Stored dataset items:
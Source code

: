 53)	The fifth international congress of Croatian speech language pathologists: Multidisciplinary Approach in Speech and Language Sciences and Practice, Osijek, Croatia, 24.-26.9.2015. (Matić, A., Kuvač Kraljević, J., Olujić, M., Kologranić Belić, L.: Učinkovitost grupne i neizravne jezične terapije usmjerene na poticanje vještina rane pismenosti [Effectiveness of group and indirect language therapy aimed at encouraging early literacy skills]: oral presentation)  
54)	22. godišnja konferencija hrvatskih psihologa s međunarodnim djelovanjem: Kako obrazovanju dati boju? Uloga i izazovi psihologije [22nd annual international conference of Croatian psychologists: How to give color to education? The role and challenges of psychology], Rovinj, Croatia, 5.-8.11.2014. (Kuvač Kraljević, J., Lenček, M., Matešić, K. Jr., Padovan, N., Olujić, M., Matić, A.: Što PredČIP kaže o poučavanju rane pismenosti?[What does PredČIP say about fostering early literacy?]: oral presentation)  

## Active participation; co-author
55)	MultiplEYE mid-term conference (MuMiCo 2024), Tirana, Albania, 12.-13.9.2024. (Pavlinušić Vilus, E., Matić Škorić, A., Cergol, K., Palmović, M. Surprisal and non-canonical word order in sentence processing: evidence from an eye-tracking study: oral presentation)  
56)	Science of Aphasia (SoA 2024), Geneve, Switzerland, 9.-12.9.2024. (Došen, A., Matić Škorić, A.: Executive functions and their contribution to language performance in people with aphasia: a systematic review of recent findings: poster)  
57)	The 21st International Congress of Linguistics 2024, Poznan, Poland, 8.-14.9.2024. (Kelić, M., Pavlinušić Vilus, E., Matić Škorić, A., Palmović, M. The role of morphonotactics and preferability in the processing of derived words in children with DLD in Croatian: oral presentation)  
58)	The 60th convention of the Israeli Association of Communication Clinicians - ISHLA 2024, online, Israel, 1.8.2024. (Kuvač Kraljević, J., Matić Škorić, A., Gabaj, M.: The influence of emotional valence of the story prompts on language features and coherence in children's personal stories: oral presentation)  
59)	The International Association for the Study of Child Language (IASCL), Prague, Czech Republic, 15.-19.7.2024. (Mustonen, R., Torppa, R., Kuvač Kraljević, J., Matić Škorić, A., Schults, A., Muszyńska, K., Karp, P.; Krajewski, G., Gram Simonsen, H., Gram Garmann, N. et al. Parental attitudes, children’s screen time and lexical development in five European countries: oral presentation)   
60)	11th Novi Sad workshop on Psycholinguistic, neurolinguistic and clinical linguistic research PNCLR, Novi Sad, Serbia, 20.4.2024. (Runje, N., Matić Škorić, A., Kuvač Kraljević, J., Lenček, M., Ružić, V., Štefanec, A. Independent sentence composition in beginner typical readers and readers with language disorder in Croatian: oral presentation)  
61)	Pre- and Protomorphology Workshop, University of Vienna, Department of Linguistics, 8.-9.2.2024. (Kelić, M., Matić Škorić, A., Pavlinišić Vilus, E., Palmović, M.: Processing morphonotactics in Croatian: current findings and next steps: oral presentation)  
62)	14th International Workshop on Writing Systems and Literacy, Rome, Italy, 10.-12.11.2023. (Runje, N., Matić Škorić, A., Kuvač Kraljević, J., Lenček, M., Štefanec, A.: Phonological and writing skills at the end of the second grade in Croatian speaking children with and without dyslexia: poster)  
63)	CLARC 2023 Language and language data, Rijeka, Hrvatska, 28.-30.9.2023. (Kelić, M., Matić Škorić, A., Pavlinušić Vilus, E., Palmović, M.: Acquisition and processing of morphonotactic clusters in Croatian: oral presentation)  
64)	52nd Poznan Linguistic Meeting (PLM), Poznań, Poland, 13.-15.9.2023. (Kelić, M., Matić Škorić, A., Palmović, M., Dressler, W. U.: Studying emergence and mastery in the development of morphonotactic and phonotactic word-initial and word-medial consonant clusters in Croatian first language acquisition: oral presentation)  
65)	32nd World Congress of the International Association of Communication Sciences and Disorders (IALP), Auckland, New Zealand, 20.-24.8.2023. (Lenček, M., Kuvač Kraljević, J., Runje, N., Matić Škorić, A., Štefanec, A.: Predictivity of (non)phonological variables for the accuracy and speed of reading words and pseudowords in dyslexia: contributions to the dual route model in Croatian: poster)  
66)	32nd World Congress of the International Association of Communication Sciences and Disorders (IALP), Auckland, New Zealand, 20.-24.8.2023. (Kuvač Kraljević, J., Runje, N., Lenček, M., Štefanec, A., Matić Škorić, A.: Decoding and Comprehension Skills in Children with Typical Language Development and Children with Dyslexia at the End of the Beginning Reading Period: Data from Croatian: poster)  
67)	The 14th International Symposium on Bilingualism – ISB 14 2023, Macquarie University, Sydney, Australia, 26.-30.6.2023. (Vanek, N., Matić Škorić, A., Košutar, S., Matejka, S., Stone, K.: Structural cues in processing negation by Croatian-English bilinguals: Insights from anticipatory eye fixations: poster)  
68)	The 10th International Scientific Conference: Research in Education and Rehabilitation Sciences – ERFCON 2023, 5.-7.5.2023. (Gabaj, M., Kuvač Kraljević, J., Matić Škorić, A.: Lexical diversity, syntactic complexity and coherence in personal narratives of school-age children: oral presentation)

WHAT YOU NEED TO DO >> Look through the data above for lines holding the word "sentence". State how many there are and nothing else.

EXERCISE RESPONSE >> 2